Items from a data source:
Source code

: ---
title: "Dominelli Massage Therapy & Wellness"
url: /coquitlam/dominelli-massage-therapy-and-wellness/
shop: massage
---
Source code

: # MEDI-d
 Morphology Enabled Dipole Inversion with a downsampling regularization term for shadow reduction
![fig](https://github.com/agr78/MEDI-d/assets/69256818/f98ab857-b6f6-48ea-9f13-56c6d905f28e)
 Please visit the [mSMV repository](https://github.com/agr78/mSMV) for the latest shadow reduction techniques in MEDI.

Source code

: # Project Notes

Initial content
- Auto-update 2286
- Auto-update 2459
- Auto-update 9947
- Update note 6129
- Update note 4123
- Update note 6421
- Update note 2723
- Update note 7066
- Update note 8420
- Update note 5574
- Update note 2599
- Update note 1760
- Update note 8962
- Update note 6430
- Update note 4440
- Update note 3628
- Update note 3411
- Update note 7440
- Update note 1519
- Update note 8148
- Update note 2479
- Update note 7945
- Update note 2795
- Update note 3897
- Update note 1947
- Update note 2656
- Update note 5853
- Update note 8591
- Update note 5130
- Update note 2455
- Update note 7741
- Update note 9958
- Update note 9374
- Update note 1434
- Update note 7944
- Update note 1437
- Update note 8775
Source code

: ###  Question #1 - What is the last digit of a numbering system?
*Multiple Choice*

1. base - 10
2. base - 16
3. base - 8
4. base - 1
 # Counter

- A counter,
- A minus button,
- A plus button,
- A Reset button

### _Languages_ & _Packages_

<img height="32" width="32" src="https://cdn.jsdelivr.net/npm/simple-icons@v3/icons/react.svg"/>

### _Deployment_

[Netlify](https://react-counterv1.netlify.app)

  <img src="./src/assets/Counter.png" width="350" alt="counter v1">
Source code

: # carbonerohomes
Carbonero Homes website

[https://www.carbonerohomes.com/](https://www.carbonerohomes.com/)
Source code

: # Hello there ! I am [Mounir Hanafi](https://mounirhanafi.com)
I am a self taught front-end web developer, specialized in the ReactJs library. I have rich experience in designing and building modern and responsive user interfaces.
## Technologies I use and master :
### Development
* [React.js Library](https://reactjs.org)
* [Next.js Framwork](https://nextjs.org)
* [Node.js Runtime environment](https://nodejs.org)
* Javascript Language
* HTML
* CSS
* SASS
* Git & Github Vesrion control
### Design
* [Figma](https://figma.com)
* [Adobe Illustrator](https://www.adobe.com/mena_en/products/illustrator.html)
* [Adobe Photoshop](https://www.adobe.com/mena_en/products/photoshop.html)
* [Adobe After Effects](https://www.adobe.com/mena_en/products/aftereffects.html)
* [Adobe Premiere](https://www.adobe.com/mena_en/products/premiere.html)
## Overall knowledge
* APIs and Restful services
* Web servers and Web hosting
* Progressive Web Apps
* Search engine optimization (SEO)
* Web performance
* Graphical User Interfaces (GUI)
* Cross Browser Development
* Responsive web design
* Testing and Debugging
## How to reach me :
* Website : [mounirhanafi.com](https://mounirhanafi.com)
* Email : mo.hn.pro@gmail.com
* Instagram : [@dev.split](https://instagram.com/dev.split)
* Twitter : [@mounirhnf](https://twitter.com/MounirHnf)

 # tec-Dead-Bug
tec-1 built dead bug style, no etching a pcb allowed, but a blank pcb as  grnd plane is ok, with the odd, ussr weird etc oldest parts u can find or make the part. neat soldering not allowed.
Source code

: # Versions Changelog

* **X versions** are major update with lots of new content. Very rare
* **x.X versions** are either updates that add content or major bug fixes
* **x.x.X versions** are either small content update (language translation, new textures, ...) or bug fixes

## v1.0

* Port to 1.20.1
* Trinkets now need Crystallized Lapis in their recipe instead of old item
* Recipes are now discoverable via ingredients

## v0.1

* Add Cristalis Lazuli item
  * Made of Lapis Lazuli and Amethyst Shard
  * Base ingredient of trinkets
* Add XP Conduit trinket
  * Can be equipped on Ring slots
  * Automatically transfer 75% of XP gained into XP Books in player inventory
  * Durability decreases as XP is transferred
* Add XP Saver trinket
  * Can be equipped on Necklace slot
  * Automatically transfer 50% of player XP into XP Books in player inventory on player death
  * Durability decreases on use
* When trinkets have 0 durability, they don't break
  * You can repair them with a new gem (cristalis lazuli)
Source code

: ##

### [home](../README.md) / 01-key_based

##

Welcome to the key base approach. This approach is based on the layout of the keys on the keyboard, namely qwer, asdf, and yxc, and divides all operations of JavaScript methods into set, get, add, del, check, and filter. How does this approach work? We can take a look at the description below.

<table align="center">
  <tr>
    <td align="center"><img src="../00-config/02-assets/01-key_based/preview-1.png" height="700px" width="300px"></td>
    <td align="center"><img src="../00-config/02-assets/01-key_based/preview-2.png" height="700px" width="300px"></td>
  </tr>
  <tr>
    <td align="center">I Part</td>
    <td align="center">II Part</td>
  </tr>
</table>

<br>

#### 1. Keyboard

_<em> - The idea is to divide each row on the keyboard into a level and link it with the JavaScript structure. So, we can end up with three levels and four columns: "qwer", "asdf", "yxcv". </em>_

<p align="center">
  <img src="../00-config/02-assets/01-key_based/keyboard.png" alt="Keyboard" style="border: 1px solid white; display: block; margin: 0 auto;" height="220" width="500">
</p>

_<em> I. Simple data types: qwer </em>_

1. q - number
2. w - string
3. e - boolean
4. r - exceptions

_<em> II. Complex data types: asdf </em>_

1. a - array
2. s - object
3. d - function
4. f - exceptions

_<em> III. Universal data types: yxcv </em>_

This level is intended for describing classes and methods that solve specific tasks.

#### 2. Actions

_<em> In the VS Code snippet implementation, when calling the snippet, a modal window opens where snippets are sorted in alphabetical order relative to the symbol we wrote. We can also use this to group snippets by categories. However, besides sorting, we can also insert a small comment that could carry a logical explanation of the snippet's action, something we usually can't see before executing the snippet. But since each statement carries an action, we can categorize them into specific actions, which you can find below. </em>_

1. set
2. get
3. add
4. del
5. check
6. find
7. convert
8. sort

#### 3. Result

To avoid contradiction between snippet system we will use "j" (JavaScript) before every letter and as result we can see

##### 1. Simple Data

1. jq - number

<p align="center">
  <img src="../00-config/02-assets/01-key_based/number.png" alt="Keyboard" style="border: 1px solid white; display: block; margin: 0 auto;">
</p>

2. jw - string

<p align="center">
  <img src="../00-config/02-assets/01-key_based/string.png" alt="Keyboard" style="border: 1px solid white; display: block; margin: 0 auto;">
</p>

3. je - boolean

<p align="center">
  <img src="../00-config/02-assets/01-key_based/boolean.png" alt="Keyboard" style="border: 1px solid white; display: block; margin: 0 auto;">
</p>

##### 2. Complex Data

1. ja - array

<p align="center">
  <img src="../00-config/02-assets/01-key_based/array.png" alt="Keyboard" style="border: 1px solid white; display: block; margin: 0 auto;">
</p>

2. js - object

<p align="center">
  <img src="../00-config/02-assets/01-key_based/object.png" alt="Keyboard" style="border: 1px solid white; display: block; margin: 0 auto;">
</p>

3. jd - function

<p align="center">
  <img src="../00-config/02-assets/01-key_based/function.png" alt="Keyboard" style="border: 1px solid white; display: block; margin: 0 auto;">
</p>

§ What is required
Begin with the line above that has "[Netlify](https://react-counterv1.netlify.app)" and continue through the line that has "am [Mounir Hanafi](https://mounirhanafi.com)", setting each one down exactly. Stop there.

§ Exercise answer
[Netlify](https://react-counterv1.netlify.app)

  <img src="./src/assets/Counter.png" width="350" alt="counter v1">
Source code

: # carbonerohomes
Carbonero Homes website

[https://www.carbonerohomes.com/](https://www.carbonerohomes.com/)
Source code

: # Hello there ! I am [Mounir Hanafi](https://mounirhanafi.com)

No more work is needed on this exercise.